What you return must be exactly the lines running from the one with "Xamarin.Forms 응용 프로그램 인덱싱 및 딥 링크 설정" to the end of the data below, inclusive, and nothing more.

(The input Opens)

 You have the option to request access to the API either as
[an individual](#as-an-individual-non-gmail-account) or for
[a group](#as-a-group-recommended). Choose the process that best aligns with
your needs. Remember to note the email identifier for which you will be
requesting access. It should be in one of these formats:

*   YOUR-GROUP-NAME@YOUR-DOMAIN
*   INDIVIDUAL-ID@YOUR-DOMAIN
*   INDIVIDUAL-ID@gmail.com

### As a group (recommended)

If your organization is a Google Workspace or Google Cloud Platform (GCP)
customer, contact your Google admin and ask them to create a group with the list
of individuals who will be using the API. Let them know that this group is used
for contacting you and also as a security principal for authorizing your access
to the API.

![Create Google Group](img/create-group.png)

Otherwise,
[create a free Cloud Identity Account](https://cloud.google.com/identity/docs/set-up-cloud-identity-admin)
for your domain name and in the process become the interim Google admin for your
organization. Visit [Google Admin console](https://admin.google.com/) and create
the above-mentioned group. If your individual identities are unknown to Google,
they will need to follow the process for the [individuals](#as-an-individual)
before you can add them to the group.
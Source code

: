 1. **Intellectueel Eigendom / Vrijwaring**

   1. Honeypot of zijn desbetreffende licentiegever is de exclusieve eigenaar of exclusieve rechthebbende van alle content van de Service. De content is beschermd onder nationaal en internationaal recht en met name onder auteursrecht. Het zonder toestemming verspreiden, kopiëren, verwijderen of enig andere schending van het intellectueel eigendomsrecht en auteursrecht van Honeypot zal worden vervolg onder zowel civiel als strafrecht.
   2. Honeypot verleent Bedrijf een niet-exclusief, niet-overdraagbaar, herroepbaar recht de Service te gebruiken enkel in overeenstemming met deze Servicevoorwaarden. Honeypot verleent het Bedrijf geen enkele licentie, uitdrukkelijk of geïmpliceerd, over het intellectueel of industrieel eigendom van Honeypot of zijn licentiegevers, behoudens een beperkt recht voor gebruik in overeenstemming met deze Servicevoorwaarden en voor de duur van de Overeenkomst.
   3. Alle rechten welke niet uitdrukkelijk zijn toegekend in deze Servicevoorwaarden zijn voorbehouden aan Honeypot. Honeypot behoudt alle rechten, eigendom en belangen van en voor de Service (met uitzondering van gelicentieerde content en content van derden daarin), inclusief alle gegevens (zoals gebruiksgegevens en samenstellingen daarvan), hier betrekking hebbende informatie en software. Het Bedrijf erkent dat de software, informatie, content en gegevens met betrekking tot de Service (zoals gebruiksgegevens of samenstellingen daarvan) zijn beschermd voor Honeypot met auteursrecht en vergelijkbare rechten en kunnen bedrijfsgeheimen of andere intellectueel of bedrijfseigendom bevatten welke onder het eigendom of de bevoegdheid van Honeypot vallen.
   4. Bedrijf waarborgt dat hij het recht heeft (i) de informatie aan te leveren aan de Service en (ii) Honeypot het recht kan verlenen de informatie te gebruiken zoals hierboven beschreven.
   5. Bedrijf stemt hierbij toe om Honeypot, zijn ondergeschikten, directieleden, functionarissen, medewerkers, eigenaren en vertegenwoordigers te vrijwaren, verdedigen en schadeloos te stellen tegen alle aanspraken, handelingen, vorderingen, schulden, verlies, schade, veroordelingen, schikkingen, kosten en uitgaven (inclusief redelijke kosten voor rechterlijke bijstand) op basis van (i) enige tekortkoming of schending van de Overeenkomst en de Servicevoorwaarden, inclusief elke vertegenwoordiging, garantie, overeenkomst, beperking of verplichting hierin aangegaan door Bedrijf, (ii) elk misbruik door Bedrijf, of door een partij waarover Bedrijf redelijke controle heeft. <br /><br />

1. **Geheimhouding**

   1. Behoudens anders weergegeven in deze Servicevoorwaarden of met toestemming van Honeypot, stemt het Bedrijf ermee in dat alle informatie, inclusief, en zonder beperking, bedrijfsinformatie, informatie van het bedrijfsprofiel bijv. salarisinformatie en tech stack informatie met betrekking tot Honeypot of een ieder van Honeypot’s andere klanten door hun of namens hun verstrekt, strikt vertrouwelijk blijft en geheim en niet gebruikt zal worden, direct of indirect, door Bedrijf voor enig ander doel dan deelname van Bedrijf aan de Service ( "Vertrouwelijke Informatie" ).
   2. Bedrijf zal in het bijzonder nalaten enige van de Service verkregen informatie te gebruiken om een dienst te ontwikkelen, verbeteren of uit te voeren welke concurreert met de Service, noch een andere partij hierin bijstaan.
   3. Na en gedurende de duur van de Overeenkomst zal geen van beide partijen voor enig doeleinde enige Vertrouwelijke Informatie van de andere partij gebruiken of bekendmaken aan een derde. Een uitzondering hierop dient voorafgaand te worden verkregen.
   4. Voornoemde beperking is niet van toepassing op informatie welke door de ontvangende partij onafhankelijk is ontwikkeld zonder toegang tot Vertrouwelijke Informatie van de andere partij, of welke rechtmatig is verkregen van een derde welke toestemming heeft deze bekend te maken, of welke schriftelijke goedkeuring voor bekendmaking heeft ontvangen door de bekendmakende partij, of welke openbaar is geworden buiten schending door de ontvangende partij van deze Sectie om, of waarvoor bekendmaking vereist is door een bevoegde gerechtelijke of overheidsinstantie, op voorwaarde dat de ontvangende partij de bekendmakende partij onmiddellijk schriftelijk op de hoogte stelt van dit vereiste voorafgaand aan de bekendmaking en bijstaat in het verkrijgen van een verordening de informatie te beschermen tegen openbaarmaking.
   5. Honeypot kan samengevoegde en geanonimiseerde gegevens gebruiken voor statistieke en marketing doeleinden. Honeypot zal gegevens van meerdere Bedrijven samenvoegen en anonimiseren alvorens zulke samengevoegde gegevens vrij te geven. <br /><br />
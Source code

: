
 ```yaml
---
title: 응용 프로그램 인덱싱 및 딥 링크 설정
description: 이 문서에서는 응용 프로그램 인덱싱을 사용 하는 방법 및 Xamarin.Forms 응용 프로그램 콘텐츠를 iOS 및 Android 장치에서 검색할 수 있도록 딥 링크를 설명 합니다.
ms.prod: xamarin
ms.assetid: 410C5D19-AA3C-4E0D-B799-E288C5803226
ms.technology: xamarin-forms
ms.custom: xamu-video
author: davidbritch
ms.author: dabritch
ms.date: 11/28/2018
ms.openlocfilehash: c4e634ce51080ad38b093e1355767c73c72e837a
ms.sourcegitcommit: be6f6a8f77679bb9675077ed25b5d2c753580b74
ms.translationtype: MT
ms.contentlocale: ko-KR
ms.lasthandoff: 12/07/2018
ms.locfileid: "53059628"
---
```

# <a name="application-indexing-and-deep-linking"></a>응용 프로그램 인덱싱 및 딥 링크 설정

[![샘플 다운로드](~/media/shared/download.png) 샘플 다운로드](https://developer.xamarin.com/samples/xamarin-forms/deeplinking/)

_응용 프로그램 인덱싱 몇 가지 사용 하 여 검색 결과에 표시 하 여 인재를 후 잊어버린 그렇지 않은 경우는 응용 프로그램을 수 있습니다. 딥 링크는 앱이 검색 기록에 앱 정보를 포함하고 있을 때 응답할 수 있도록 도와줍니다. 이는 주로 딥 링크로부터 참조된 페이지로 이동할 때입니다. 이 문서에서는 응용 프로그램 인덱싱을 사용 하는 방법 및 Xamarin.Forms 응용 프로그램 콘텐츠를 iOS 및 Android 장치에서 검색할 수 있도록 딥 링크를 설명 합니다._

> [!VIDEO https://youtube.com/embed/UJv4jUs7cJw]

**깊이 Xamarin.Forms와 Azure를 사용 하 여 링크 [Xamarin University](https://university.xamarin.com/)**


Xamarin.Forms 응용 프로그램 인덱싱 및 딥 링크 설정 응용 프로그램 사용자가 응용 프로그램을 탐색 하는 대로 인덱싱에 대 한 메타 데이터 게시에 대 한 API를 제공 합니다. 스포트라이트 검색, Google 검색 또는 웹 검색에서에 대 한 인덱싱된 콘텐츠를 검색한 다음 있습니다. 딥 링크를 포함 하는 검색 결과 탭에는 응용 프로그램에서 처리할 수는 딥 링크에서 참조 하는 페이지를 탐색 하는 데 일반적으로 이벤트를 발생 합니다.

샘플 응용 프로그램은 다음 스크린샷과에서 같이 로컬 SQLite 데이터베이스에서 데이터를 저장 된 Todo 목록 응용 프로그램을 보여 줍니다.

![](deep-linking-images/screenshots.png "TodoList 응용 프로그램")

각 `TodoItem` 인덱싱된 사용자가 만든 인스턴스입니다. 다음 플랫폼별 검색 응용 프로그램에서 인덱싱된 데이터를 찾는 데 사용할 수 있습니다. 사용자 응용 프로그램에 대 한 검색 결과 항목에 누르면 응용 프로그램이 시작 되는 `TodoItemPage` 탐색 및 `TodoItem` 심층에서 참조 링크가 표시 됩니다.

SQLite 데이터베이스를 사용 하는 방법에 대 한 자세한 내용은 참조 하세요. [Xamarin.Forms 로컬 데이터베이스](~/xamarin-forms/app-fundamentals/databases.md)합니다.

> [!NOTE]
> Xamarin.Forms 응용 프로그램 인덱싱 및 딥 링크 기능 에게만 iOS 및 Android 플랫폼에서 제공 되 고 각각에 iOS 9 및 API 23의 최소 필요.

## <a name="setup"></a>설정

(The input Closes)

* **Task response**
Xamarin.Forms 응용 프로그램 인덱싱 및 딥 링크 설정 응용 프로그램 사용자가 응용 프로그램을 탐색 하는 대로 인덱싱에 대 한 메타 데이터 게시에 대 한 API를 제공 합니다. 스포트라이트 검색, Google 검색 또는 웹 검색에서에 대 한 인덱싱된 콘텐츠를 검색한 다음 있습니다. 딥 링크를 포함 하는 검색 결과 탭에는 응용 프로그램에서 처리할 수는 딥 링크에서 참조 하는 페이지를 탐색 하는 데 일반적으로 이벤트를 발생 합니다.

샘플 응용 프로그램은 다음 스크린샷과에서 같이 로컬 SQLite 데이터베이스에서 데이터를 저장 된 Todo 목록 응용 프로그램을 보여 줍니다.

![](deep-linking-images/screenshots.png "TodoList 응용 프로그램")

각 `TodoItem` 인덱싱된 사용자가 만든 인스턴스입니다. 다음 플랫폼별 검색 응용 프로그램에서 인덱싱된 데이터를 찾는 데 사용할 수 있습니다. 사용자 응용 프로그램에 대 한 검색 결과 항목에 누르면 응용 프로그램이 시작 되는 `TodoItemPage` 탐색 및 `TodoItem` 심층에서 참조 링크가 표시 됩니다.

SQLite 데이터베이스를 사용 하는 방법에 대 한 자세한 내용은 참조 하세요. [Xamarin.Forms 로컬 데이터베이스](~/xamarin-forms/app-fundamentals/databases.md)합니다.

> [!NOTE]
> Xamarin.Forms 응용 프로그램 인덱싱 및 딥 링크 기능 에게만 iOS 및 Android 플랫폼에서 제공 되 고 각각에 iOS 9 및 API 23의 최소 필요.

## <a name="setup"></a>설정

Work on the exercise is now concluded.